CORDIS - Forschungsergebnisse der EU
CORDIS
Inhalt archiviert am 2024-05-30

Modeling congenital heart disease (CHD) in ISL1+ cardiovascular progenitors from patient-specific iPS cells

Final Report Summary - CHD-IPS (Modeling congenital heart disease (CHD) in ISL1+ cardiovascular progenitors from patient-specific iPS cells)
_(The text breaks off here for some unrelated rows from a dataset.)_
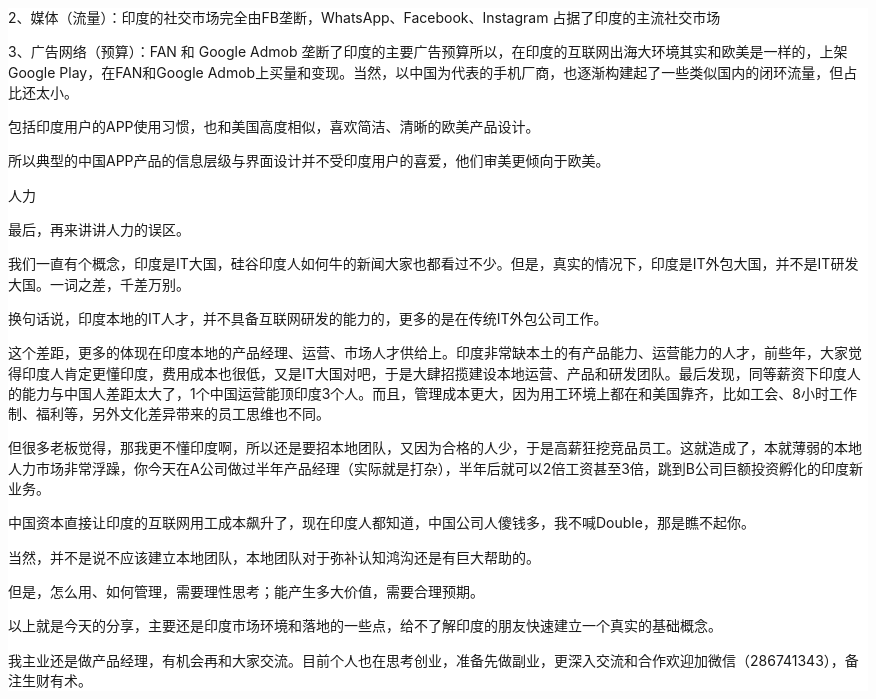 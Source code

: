 2、媒体（流量）：印度的社交市场完全由FB垄断，WhatsApp、Facebook、Instagram 占据了印度的主流社交市场

3、广告网络（预算）：FAN 和 Google Admob 垄断了印度的主要广告预算所以，在印度的互联网出海大环境其实和欧美是一样的，上架Google Play，在FAN和Google Admob上买量和变现。当然，以中国为代表的手机厂商，也逐渐构建起了一些类似国内的闭环流量，但占比还太小。

包括印度用户的APP使用习惯，也和美国高度相似，喜欢简洁、清晰的欧美产品设计。

所以典型的中国APP产品的信息层级与界面设计并不受印度用户的喜爱，他们审美更倾向于欧美。

人力

最后，再来讲讲人力的误区。

我们一直有个概念，印度是IT大国，硅谷印度人如何牛的新闻大家也都看过不少。但是，真实的情况下，印度是IT外包大国，并不是IT研发大国。一词之差，千差万别。

换句话说，印度本地的IT人才，并不具备互联网研发的能力的，更多的是在传统IT外包公司工作。

这个差距，更多的体现在印度本地的产品经理、运营、市场人才供给上。印度非常缺本土的有产品能力、运营能力的人才，前些年，大家觉得印度人肯定更懂印度，费用成本也很低，又是IT大国对吧，于是大肆招揽建设本地运营、产品和研发团队。最后发现，同等薪资下印度人的能力与中国人差距太大了，1个中国运营能顶印度3个人。而且，管理成本更大，因为用工环境上都在和美国靠齐，比如工会、8小时工作制、福利等，另外文化差异带来的员工思维也不同。

但很多老板觉得，那我更不懂印度啊，所以还是要招本地团队，又因为合格的人少，于是高薪狂挖竞品员工。这就造成了，本就薄弱的本地人力市场非常浮躁，你今天在A公司做过半年产品经理（实际就是打杂），半年后就可以2倍工资甚至3倍，跳到B公司巨额投资孵化的印度新业务。

中国资本直接让印度的互联网用工成本飙升了，现在印度人都知道，中国公司人傻钱多，我不喊Double，那是瞧不起你。

 

 

当然，并不是说不应该建立本地团队，本地团队对于弥补认知鸿沟还是有巨大帮助的。

但是，怎么用、如何管理，需要理性思考；能产生多大价值，需要合理预期。

以上就是今天的分享，主要还是印度市场环境和落地的一些点，给不了解印度的朋友快速建立一个真实的基础概念。

我主业还是做产品经理，有机会再和大家交流。目前个人也在思考创业，准备先做副业，更深入交流和合作欢迎加微信（286741343），备注生财有术。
Congenital heart disease (CHD) is the most common human birth defect and causes a huge burden on patients, their families and health care professionals as well as our society as a whole. However, the molecular basis of the complex malformation of the heart is only poorly understood. Insights into these mechanisms could initiate development of new treatment strategies as well as improve diagnosis of affected individuals, maybe even in utero. We started investigating the hypothesis that distinct heart precursor cell populations are altered in their developmental abilities and are therefore unable to contribute to the developing heart as they normally do. This new approach on deciphering developmental maladies not as a defect in a single gene but as a problem in a certain cell lineage has shed new light on our understanding of CHDs as a whole. By combining genetically manipulated mouse ESCs and in vivo mouse models we uncovered a novel mechanism by which the LIM-Homeodomain transcription factor Isl1 and its transcriptional complex coordinate cardiac progenitor cell differentiation and SHF development. This data provides exciting novel insights into the molecular machinery that orchestrates chromatin organization and coordinated gene expression in three-dimensional space during cardiogenesis.
Furthermore, we employed patient-specific induced pluripotent stem cells (hiPSCs) to investigate perturbations of human cardiac progenitor biology in CHDs. Whole exome-sequencing of patients affected by hypoplastic Left Heart Syndrome (hLHS) in combination with transcriptional and proteomic profiling of cardiac lineages from hLHS iPSCs revealed an unexpected role of cilia and cell cycle regulation in the disease etiology. These findings were validated in multiple systems including i) ex vivo patient heart biopsies, ii) in vitro human cardiogenesis in iPSCs and iii) fish/mouse models of cardiac development.
Taken together, our findings support the notion that congenital heart disease, in particular hLHS, may result from perturbations in cardiac progenitor biology and highlight a key role of cilia in human cardiogenesis.